### Work required
Return the lines below exactly, from the first line to the line that contains "发表于 2021-2-7 01:15</a>". Leave out pictures.

(Data to examine)

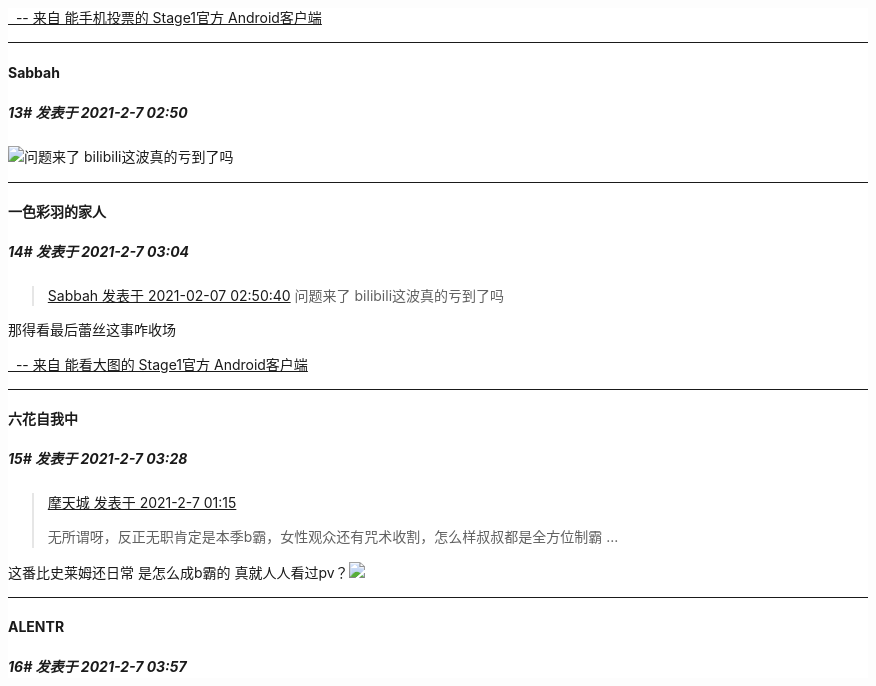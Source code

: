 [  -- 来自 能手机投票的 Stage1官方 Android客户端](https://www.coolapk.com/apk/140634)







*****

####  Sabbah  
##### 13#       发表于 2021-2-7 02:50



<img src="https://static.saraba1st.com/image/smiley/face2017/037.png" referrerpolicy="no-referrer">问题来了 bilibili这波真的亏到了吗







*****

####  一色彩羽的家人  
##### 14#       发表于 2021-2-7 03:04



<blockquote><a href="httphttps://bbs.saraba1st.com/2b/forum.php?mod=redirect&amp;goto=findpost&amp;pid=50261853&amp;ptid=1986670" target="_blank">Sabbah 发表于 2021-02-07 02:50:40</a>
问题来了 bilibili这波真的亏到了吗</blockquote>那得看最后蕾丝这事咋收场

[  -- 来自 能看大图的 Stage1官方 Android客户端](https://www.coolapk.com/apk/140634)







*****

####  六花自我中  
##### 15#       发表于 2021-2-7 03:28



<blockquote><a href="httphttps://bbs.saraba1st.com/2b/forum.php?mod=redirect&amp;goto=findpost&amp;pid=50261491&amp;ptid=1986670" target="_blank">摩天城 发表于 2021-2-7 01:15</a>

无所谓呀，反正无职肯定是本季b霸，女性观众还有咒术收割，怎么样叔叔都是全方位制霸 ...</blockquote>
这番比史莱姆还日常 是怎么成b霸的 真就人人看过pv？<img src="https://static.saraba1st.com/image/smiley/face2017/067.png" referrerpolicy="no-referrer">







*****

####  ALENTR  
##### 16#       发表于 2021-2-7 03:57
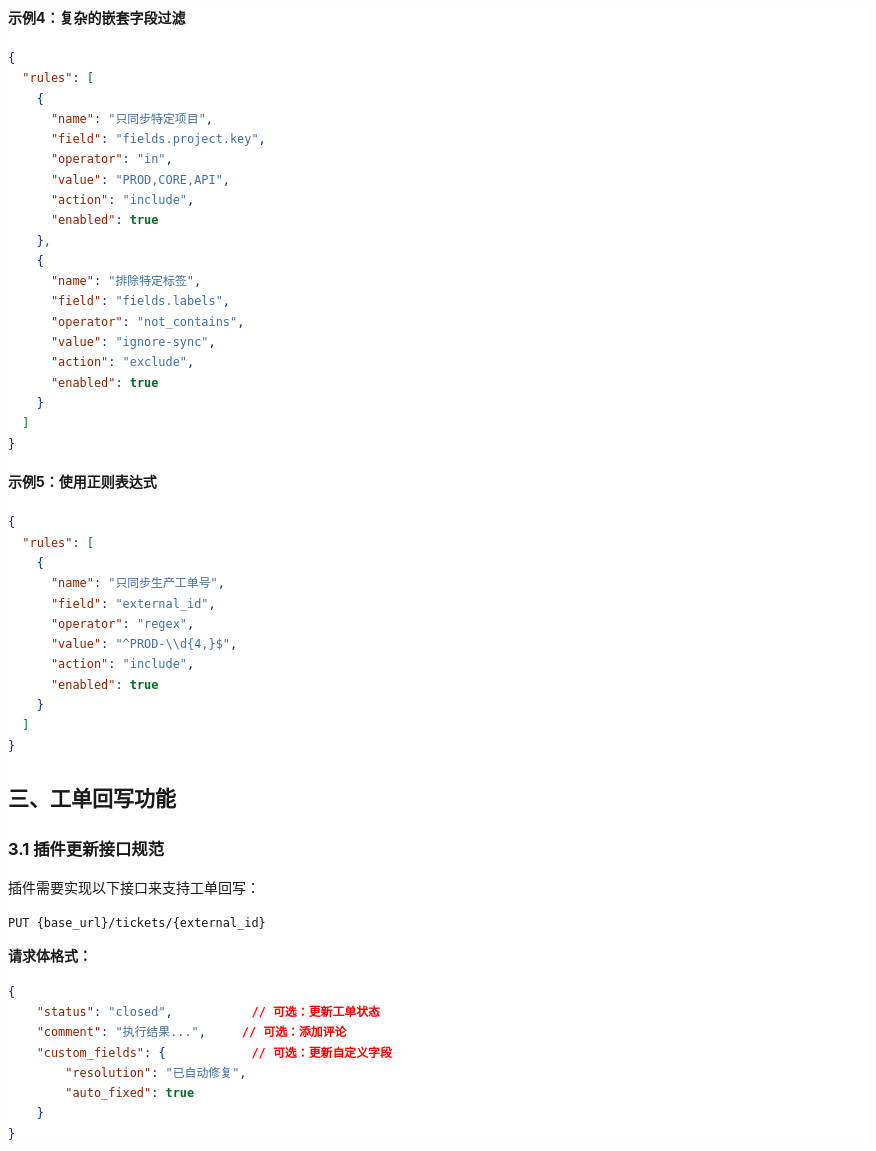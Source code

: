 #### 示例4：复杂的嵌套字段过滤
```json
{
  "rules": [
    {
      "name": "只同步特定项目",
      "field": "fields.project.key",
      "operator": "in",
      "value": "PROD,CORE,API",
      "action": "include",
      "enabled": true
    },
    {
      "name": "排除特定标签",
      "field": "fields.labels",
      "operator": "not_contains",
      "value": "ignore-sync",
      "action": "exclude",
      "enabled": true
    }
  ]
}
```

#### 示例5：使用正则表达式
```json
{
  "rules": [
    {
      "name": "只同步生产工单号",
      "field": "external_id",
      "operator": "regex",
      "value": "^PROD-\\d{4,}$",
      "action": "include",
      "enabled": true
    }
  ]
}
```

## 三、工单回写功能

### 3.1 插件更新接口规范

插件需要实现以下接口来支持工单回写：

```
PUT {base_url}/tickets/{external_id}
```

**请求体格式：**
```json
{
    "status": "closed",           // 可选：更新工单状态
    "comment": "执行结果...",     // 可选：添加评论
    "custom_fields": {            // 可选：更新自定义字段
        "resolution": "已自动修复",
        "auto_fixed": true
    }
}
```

(End Data to examine)

### Completed task
Source code

: [  -- 来自 能手机投票的 Stage1官方 Android客户端](https://www.coolapk.com/apk/140634)







*****

####  Sabbah  
##### 13#       发表于 2021-2-7 02:50



<img src="https://static.saraba1st.com/image/smiley/face2017/037.png" referrerpolicy="no-referrer">问题来了 bilibili这波真的亏到了吗







*****

####  一色彩羽的家人  
##### 14#       发表于 2021-2-7 03:04



<blockquote><a href="httphttps://bbs.saraba1st.com/2b/forum.php?mod=redirect&amp;goto=findpost&amp;pid=50261853&amp;ptid=1986670" target="_blank">Sabbah 发表于 2021-02-07 02:50:40</a>
问题来了 bilibili这波真的亏到了吗</blockquote>那得看最后蕾丝这事咋收场

[  -- 来自 能看大图的 Stage1官方 Android客户端](https://www.coolapk.com/apk/140634)







*****

####  六花自我中  
##### 15#       发表于 2021-2-7 03:28



<blockquote><a href="httphttps://bbs.saraba1st.com/2b/forum.php?mod=redirect&amp;goto=findpost&amp;pid=50261491&amp;ptid=1986670" target="_blank">摩天城 发表于 2021-2-7 01:15</a>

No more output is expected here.